Even wat meer context:

De tweet waarop Pieter Omtzigt met zijn eerste tweet reageerde was:

ALARMEREND: Forum kamerlid Gideon van Meijeren hoopt op een bestorming van de Tweede Kamer en realiseert zich dat daarbij ook (dodelijke) slachtoffers kunnen vallen.Wie grijpt in? #fvdstaatsgevaarlijk#fvd

Het Tweede-Kamerlid Van Meijeren had in een interview met de Belgische website Compleetdenkers gezegd dat hij hoopt op een revolutionaire beweging “waarbij het zo urgent wordt voor mensen die niks meer te verliezen hebben, dat ze bij wijze van spreken naar het parlement trekken en zeggen: wij gaan hier gewoon niet meer weg totdat de regering weg is.”

Er zijn video opnames van het interview waarop het fragment te beluisteren is zodat iedereen kan zien en horen wat er precies gezegd wordt. Maar dat betekent niet dat iedereen het eens is over hoe we deze handeling moeten beoordelen.

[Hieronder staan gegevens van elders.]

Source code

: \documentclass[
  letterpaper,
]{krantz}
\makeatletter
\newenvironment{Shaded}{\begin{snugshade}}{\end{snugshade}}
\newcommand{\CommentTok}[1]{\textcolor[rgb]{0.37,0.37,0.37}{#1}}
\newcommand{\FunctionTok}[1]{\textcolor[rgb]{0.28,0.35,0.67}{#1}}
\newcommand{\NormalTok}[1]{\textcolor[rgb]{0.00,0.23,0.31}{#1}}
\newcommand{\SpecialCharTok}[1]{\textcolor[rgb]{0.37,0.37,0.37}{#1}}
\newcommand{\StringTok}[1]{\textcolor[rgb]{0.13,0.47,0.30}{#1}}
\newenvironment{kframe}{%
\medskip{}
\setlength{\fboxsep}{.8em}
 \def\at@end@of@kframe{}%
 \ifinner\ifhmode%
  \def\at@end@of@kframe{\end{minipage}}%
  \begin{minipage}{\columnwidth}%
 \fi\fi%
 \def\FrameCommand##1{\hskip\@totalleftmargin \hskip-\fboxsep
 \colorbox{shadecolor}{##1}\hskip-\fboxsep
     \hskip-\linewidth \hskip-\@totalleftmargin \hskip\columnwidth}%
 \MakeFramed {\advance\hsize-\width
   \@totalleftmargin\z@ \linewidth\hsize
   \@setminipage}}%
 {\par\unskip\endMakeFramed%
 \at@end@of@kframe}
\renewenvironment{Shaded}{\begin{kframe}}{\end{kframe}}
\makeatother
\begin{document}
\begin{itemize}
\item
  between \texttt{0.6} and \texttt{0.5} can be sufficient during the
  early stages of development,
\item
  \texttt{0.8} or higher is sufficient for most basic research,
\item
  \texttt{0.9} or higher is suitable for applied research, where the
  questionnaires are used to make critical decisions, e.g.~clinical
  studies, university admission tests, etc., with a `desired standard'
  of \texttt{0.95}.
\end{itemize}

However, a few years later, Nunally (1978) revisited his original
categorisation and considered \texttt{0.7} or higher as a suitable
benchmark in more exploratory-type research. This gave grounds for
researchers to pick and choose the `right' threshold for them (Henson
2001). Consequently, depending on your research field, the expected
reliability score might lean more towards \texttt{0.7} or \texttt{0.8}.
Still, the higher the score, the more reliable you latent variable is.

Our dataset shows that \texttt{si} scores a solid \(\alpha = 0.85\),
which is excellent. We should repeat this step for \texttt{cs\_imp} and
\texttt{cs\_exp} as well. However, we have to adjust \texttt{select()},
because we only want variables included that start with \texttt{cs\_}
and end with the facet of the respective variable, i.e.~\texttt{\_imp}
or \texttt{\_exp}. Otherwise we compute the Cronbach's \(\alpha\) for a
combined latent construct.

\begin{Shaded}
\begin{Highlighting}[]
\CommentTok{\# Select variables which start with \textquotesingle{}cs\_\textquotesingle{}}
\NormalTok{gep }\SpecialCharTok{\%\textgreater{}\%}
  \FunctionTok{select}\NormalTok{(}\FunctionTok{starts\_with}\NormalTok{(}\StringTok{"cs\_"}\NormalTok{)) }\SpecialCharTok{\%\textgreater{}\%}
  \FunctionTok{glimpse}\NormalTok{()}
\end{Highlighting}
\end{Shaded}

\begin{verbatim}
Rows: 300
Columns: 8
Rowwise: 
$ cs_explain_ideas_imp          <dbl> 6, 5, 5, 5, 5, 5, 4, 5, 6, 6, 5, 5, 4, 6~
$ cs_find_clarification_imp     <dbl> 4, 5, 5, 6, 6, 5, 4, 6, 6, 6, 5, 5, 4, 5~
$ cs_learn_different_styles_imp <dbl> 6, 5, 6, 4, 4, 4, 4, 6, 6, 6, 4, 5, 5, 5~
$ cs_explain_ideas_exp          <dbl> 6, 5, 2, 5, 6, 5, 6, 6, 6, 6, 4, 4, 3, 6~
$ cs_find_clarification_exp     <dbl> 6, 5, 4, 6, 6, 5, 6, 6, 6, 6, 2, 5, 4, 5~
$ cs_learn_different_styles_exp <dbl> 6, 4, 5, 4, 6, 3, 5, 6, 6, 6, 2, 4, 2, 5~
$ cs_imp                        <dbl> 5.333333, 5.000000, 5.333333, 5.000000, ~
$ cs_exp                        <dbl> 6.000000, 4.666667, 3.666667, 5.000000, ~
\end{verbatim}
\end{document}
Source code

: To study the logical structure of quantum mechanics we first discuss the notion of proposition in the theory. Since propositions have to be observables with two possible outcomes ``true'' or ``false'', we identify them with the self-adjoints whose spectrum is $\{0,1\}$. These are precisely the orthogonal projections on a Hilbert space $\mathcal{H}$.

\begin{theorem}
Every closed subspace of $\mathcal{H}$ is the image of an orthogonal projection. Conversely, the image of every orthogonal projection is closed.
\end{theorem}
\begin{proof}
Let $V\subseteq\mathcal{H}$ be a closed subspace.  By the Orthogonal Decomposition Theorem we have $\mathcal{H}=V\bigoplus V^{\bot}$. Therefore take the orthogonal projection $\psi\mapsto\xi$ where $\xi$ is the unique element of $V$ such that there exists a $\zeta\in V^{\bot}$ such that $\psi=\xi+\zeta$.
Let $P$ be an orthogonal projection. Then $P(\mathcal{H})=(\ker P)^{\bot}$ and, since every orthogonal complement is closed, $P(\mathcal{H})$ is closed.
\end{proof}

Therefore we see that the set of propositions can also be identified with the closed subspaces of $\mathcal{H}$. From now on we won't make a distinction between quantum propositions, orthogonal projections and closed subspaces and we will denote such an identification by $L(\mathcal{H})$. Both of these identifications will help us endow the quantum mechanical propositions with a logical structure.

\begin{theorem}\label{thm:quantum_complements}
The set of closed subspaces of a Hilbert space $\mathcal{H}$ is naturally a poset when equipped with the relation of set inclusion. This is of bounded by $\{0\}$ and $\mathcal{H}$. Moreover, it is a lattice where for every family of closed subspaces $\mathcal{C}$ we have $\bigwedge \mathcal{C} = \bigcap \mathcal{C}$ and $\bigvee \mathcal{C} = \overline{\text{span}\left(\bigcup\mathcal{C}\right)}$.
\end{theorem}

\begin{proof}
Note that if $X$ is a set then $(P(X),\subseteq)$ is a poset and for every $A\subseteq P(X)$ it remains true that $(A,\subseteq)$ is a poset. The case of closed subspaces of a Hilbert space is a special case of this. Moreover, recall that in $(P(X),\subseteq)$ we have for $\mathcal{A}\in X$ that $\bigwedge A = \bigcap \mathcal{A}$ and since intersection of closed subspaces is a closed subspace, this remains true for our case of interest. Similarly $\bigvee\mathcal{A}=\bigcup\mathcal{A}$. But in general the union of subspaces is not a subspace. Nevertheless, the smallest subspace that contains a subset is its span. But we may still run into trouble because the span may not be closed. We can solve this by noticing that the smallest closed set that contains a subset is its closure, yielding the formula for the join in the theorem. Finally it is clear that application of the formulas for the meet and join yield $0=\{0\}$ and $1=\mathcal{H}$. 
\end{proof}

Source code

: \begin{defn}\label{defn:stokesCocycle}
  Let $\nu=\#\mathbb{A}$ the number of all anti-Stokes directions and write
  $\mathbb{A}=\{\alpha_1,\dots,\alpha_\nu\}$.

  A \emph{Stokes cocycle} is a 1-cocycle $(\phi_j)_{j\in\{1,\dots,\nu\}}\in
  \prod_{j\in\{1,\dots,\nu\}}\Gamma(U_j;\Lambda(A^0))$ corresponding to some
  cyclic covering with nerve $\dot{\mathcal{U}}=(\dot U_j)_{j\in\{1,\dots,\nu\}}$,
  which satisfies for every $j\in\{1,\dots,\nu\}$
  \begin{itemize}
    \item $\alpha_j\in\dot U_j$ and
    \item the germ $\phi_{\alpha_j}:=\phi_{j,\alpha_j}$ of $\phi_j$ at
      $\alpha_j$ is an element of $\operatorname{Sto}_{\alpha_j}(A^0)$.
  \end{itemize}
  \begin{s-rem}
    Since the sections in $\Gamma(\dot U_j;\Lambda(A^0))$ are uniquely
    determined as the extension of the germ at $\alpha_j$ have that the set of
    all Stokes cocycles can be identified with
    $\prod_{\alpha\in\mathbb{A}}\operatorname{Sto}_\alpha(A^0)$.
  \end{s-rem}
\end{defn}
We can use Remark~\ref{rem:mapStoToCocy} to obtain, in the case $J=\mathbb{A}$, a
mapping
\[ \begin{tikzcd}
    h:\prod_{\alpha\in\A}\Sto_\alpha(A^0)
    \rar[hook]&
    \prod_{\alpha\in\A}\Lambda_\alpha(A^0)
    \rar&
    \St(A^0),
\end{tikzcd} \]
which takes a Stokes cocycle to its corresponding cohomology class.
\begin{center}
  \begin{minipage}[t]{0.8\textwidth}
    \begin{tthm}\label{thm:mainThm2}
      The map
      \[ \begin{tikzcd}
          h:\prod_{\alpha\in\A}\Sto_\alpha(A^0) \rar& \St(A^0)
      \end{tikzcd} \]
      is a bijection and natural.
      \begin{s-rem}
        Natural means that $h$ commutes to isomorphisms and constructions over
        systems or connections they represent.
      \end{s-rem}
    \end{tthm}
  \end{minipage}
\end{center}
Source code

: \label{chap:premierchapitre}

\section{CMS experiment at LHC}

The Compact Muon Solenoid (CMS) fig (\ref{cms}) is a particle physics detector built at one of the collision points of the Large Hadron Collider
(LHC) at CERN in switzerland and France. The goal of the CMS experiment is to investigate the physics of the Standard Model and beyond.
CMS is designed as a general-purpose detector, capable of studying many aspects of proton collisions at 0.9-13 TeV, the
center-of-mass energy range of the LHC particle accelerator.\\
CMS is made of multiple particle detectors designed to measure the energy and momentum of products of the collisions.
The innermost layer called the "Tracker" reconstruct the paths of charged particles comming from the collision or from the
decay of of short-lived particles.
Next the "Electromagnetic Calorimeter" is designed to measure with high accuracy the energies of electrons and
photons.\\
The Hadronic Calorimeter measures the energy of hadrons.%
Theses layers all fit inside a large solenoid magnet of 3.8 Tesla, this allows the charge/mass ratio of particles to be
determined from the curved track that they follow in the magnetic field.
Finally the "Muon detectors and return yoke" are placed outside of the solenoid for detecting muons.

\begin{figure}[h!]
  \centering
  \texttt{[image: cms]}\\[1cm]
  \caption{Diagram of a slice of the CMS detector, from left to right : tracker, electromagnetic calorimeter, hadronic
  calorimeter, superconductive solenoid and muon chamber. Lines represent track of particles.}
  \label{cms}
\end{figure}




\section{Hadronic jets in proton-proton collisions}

Wat de spreker hier doet riekt volgens sommigen naar opruiing. Het OM (Openbaar Ministerie) is gevraagd te kijken of er sprake is van een strafbaar feit. De geleerden zijn het er niet over eens.

Bij opruiing moet er sprake zijn van concrete bewoordingen, zegt Sackers. ,,Van Meijeren moet specifiek tegen de kijkers zeggen massaal naar het parlement te trekken en daar strafbare feiten te plegen. Maar dat doet hij niet. Hij legt ergens een flauwe link met de bestorming van het Capitool, maar daar zal een rechter hem niet voor veroordelen.” Strafrechtadvocaat Geert-Jan Knoops sluit zich daar bij aan. ,,Van Meijeren zegt het zodanig dat het niet te kwalificeren is als directe opruiing. Om daarvoor veroordeeld te worden moet je direct en concreet oproepen tot gewelddadig optreden tegen het openbaar gezag: dat bewijs zie ik hierin niet direct.” (uit het Algemeen Dagblad van 14 November 2022).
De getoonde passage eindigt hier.